Work item:
Please restate the data exactly, from the first line to the last.

Records for this exercise:
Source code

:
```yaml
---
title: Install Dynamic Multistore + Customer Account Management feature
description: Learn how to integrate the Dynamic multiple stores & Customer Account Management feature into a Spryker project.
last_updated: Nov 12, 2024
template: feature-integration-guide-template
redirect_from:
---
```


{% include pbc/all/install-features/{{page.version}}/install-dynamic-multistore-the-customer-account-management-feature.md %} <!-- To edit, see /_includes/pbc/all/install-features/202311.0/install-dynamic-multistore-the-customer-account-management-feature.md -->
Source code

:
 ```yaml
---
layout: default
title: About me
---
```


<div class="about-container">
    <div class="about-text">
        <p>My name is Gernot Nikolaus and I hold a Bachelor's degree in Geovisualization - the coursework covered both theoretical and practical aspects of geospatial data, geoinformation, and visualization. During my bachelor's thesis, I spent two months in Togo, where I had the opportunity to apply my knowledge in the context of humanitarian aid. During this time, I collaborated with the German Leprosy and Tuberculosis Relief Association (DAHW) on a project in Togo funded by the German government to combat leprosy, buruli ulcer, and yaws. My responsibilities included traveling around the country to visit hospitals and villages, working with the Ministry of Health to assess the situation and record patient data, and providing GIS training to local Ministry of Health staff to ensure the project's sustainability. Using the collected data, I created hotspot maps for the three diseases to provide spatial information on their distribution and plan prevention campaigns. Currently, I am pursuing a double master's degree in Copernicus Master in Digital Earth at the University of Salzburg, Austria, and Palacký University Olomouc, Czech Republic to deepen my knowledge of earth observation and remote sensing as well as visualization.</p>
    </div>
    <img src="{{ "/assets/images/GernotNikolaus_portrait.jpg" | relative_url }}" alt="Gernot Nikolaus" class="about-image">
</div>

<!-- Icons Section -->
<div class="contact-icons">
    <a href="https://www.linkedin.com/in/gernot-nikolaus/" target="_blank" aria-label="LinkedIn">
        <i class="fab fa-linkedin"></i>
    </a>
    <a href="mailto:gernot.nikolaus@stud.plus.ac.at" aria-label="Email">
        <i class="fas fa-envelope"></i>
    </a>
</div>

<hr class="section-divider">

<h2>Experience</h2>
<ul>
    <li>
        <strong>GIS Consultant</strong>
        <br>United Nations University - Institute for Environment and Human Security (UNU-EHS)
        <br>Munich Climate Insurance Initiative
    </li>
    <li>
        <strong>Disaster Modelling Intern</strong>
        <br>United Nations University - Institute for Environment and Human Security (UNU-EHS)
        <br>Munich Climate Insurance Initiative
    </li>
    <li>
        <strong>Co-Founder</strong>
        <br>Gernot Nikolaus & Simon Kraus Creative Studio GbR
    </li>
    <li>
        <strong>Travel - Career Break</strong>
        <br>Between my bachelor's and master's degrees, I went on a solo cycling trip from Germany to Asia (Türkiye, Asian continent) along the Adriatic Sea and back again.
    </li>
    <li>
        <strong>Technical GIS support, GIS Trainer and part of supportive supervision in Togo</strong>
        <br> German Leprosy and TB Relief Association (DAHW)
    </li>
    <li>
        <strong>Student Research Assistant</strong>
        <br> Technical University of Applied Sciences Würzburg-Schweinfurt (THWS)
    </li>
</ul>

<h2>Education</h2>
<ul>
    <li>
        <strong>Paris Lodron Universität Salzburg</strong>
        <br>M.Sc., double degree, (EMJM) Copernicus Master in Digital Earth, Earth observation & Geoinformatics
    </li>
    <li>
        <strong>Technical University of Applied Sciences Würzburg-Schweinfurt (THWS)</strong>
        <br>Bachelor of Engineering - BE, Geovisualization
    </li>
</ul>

Task response:
Source code

:
```yaml
---
title: Install Dynamic Multistore + Customer Account Management feature
description: Learn how to integrate the Dynamic multiple stores & Customer Account Management feature into a Spryker project.
last_updated: Nov 12, 2024
template: feature-integration-guide-template
redirect_from:
---
```


{% include pbc/all/install-features/{{page.version}}/install-dynamic-multistore-the-customer-account-management-feature.md %} <!-- To edit, see /_includes/pbc/all/install-features/202311.0/install-dynamic-multistore-the-customer-account-management-feature.md -->
Source code

:
 ```yaml
---
layout: default
title: About me
---
```


<div class="about-container">
    <div class="about-text">
        <p>My name is Gernot Nikolaus and I hold a Bachelor's degree in Geovisualization - the coursework covered both theoretical and practical aspects of geospatial data, geoinformation, and visualization. During my bachelor's thesis, I spent two months in Togo, where I had the opportunity to apply my knowledge in the context of humanitarian aid. During this time, I collaborated with the German Leprosy and Tuberculosis Relief Association (DAHW) on a project in Togo funded by the German government to combat leprosy, buruli ulcer, and yaws. My responsibilities included traveling around the country to visit hospitals and villages, working with the Ministry of Health to assess the situation and record patient data, and providing GIS training to local Ministry of Health staff to ensure the project's sustainability. Using the collected data, I created hotspot maps for the three diseases to provide spatial information on their distribution and plan prevention campaigns. Currently, I am pursuing a double master's degree in Copernicus Master in Digital Earth at the University of Salzburg, Austria, and Palacký University Olomouc, Czech Republic to deepen my knowledge of earth observation and remote sensing as well as visualization.</p>
    </div>
    <img src="{{ "/assets/images/GernotNikolaus_portrait.jpg" | relative_url }}" alt="Gernot Nikolaus" class="about-image">
</div>

<!-- Icons Section -->
<div class="contact-icons">
    <a href="https://www.linkedin.com/in/gernot-nikolaus/" target="_blank" aria-label="LinkedIn">
        <i class="fab fa-linkedin"></i>
    </a>
    <a href="mailto:gernot.nikolaus@stud.plus.ac.at" aria-label="Email">
        <i class="fas fa-envelope"></i>
    </a>
</div>

<hr class="section-divider">

<h2>Experience</h2>
<ul>
    <li>
        <strong>GIS Consultant</strong>
        <br>United Nations University - Institute for Environment and Human Security (UNU-EHS)
        <br>Munich Climate Insurance Initiative
    </li>
    <li>
        <strong>Disaster Modelling Intern</strong>
        <br>United Nations University - Institute for Environment and Human Security (UNU-EHS)
        <br>Munich Climate Insurance Initiative
    </li>
    <li>
        <strong>Co-Founder</strong>
        <br>Gernot Nikolaus & Simon Kraus Creative Studio GbR
    </li>
    <li>
        <strong>Travel - Career Break</strong>
        <br>Between my bachelor's and master's degrees, I went on a solo cycling trip from Germany to Asia (Türkiye, Asian continent) along the Adriatic Sea and back again.
    </li>
    <li>
        <strong>Technical GIS support, GIS Trainer and part of supportive supervision in Togo</strong>
        <br> German Leprosy and TB Relief Association (DAHW)
    </li>
    <li>
        <strong>Student Research Assistant</strong>
        <br> Technical University of Applied Sciences Würzburg-Schweinfurt (THWS)
    </li>
</ul>

<h2>Education</h2>
<ul>
    <li>
        <strong>Paris Lodron Universität Salzburg</strong>
        <br>M.Sc., double degree, (EMJM) Copernicus Master in Digital Earth, Earth observation & Geoinformatics
    </li>
    <li>
        <strong>Technical University of Applied Sciences Würzburg-Schweinfurt (THWS)</strong>
        <br>Bachelor of Engineering - BE, Geovisualization
    </li>
</ul>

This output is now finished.